Improvement to mpz_nextprime

Wed Jun 21 17:38:30 CEST 2006

Décio Luiz Gazzoni Filho <decio at decpp.net> writes:

  There are some storage tricks, of course. For instance, using a
  bitmap and a wheel of 2*3*5*7 = 210, one could store primes up to
  100k in less than 3 KB of memory. I have a gut feeling that's
  enough  for the sieve, as long as people stick to sensible prime
  sizes -- for  really huge stuff they're better off using
  e.g. PFGW.

I don't think using a wheel is worth the effort.

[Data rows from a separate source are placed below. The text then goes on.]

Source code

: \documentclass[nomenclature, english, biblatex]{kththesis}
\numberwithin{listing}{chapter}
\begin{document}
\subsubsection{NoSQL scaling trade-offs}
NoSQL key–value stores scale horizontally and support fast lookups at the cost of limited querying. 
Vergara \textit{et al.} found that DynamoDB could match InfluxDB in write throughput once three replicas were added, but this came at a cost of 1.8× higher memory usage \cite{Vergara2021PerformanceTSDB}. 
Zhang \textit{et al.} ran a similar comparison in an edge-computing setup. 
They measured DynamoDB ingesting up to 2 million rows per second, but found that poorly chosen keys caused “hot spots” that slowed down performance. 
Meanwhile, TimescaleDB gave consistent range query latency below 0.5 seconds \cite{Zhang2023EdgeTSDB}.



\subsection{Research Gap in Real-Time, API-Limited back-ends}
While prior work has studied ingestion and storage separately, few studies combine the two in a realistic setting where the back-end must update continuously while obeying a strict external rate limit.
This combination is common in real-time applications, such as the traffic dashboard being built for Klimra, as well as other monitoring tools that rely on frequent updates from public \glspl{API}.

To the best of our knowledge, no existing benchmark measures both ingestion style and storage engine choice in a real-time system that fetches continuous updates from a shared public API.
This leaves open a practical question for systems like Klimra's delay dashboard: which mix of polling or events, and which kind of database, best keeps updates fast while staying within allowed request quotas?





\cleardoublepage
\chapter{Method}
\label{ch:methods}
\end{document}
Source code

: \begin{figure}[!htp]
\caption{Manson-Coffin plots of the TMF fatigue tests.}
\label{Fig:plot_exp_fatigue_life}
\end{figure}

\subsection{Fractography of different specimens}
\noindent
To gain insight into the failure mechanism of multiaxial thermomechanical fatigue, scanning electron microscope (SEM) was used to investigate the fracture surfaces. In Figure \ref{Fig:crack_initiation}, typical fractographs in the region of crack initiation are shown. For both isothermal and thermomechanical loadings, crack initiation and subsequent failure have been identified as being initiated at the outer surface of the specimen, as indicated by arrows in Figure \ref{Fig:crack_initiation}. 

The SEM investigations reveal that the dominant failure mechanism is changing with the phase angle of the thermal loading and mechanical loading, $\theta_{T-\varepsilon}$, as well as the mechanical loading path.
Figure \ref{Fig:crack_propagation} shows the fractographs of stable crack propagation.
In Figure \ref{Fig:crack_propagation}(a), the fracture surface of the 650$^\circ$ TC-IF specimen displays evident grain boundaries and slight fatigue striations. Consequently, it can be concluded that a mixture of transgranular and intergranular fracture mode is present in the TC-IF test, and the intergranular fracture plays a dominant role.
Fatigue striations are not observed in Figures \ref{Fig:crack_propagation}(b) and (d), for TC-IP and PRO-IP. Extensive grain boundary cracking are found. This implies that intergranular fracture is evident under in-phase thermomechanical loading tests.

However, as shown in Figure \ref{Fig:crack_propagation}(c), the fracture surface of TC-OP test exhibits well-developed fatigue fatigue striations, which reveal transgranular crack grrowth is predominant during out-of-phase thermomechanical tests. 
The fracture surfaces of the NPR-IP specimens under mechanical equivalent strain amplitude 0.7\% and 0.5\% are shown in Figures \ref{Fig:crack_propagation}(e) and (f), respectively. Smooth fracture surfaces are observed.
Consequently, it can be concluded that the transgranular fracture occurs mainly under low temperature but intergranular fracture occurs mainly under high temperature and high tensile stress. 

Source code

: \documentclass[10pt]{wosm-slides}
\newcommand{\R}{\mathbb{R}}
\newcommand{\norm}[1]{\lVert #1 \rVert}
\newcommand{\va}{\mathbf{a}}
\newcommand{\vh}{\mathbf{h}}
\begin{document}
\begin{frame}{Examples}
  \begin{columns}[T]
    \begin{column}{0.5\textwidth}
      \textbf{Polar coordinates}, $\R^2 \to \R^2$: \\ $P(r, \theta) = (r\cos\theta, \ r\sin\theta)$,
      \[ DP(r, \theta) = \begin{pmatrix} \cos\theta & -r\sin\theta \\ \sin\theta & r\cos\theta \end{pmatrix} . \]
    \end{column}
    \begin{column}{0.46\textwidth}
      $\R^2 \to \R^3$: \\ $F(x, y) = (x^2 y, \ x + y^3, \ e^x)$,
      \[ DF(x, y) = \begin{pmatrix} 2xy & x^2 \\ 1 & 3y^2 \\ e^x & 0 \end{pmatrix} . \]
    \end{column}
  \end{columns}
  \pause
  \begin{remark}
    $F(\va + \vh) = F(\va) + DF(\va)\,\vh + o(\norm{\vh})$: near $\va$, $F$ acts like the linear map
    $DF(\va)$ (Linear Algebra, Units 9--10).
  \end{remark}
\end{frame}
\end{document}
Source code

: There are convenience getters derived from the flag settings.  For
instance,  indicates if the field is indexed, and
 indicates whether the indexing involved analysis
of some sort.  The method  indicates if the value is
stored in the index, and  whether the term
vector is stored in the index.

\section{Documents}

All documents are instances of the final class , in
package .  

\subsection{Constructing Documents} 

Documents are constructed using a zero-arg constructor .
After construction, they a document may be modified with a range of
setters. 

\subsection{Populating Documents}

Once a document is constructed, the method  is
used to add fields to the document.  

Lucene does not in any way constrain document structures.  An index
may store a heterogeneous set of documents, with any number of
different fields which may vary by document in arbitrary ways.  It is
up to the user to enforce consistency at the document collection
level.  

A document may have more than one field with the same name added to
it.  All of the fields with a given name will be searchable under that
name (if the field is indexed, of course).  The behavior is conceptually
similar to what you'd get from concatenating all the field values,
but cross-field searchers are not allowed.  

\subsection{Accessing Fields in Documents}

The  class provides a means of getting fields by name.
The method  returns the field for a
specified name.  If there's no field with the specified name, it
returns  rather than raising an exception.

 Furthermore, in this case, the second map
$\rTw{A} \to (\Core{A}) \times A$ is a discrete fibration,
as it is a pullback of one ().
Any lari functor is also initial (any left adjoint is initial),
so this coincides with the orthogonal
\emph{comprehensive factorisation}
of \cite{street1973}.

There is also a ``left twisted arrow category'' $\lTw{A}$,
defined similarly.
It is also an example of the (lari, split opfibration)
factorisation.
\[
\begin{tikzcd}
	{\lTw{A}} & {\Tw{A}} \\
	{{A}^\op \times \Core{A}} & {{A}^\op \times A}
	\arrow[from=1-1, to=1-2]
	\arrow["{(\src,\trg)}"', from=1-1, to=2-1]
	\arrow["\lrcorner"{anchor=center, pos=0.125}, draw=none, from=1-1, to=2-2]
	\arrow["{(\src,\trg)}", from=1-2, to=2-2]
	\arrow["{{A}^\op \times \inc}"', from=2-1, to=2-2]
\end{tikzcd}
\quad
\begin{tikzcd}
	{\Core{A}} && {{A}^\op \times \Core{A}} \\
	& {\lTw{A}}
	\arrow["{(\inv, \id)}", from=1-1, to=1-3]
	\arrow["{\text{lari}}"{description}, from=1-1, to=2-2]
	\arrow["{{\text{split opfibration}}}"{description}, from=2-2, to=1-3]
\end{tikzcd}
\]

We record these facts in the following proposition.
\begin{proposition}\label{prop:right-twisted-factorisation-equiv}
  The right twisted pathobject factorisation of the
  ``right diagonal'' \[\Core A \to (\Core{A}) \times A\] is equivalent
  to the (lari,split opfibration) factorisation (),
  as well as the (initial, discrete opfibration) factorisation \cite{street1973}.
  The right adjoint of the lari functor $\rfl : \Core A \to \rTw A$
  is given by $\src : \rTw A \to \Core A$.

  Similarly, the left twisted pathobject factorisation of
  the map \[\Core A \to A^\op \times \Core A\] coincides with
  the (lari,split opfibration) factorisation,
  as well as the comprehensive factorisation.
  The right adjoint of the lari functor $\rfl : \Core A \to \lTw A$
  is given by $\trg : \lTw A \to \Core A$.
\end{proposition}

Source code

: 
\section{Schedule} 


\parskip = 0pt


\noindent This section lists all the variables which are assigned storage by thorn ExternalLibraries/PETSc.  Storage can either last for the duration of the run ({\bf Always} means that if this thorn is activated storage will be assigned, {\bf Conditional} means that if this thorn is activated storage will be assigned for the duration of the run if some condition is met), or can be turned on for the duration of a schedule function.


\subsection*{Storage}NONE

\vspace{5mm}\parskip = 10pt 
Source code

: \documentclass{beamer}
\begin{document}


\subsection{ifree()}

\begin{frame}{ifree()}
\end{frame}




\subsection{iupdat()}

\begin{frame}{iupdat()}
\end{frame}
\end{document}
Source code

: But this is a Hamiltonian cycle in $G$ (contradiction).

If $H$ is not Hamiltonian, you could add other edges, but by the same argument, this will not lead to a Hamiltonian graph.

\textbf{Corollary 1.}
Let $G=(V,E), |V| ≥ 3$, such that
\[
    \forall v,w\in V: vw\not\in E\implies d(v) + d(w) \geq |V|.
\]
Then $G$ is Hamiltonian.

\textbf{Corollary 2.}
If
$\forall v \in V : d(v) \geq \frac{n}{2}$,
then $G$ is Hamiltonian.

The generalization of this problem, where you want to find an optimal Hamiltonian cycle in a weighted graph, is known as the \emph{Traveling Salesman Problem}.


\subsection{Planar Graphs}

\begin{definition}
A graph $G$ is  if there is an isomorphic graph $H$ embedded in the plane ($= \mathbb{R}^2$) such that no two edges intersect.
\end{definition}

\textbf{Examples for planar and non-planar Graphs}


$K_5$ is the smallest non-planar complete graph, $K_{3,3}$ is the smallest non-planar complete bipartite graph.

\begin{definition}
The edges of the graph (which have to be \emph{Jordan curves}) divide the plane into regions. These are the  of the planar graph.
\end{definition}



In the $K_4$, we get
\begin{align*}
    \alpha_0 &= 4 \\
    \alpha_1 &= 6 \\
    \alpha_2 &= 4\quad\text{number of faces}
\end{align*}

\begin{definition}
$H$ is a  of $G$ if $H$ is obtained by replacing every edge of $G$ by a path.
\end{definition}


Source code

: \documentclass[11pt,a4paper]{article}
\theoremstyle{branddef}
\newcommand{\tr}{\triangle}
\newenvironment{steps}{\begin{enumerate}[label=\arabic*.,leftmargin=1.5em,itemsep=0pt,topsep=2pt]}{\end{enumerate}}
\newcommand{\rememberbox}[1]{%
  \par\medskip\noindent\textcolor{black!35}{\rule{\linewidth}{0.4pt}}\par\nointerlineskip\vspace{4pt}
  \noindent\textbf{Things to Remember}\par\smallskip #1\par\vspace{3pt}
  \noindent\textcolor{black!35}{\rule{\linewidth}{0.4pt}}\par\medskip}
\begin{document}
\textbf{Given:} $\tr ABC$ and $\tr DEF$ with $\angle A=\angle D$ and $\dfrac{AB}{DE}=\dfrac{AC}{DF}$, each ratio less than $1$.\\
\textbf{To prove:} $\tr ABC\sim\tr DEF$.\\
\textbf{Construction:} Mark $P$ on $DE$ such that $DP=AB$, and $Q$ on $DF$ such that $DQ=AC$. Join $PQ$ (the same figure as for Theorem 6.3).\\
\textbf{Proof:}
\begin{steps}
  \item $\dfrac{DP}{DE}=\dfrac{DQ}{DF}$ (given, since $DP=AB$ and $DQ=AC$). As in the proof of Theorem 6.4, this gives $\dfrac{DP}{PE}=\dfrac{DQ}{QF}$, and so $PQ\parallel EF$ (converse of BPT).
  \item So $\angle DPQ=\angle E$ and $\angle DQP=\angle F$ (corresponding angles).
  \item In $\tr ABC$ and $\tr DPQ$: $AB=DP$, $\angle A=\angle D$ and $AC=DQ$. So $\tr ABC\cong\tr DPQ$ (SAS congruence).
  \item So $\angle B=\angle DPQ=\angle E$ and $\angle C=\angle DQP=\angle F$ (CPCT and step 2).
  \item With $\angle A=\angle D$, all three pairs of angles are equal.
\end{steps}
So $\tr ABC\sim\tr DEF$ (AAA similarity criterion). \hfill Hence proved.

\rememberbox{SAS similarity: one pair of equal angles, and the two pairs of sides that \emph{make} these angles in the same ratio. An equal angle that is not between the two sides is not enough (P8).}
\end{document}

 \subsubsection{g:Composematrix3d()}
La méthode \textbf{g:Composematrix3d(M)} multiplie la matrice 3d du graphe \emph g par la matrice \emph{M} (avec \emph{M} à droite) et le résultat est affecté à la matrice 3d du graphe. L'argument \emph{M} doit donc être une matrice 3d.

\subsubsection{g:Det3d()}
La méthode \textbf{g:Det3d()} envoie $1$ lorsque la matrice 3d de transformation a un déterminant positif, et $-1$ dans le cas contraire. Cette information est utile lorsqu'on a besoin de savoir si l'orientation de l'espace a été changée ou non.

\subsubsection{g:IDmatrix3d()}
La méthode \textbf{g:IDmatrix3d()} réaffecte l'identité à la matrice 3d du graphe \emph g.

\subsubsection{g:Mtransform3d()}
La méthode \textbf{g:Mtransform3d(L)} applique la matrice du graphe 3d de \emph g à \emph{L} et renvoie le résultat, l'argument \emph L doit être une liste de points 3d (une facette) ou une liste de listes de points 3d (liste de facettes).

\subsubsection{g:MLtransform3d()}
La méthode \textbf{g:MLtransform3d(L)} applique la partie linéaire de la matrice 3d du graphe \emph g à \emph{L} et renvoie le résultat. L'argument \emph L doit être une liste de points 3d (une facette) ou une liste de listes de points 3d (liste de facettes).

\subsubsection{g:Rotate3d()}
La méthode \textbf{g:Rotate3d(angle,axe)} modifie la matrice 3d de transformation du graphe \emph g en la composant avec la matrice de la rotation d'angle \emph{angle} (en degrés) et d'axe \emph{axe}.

One will almost surely want to include more information about
each prime than just the fact that it is a prime.

For example:

* The prime
* An inverse of the prime and some shift constants for fast division
  by the prime

A prime can be represented with a byte, representing the distance from
the previous prime.  (Since distances are even between odd primes, we
can represent a huge table that way, limited by 304599508537...)

  > For small enough n, one would include an n dependent number of sieve
  > primes, over a limit one need to cap the primes and then run a pseudo
  > prime test for the remaining numbers.

  Here's an idea for determining the cutoff point of the sieve:
  about 1/ p of surviving composites are likely to be sieved out by
  a given  prime p; multiply by the time it would take to perform
  the sieve, and  whenever this is less than the time a pseudoprime
  test in that range  would take, stop sieving and begin PrP
  testing. Since sieve lengths  are unlkely to be larger than the
  L2 cache, this time could be  estimated with decent precision.

Cache locality is critical these days.  Therefore, one will want to
keep the sieve much smaller than the L2 cache.  If larger number areas
need to be checked, one needs to run the sieve multiple times.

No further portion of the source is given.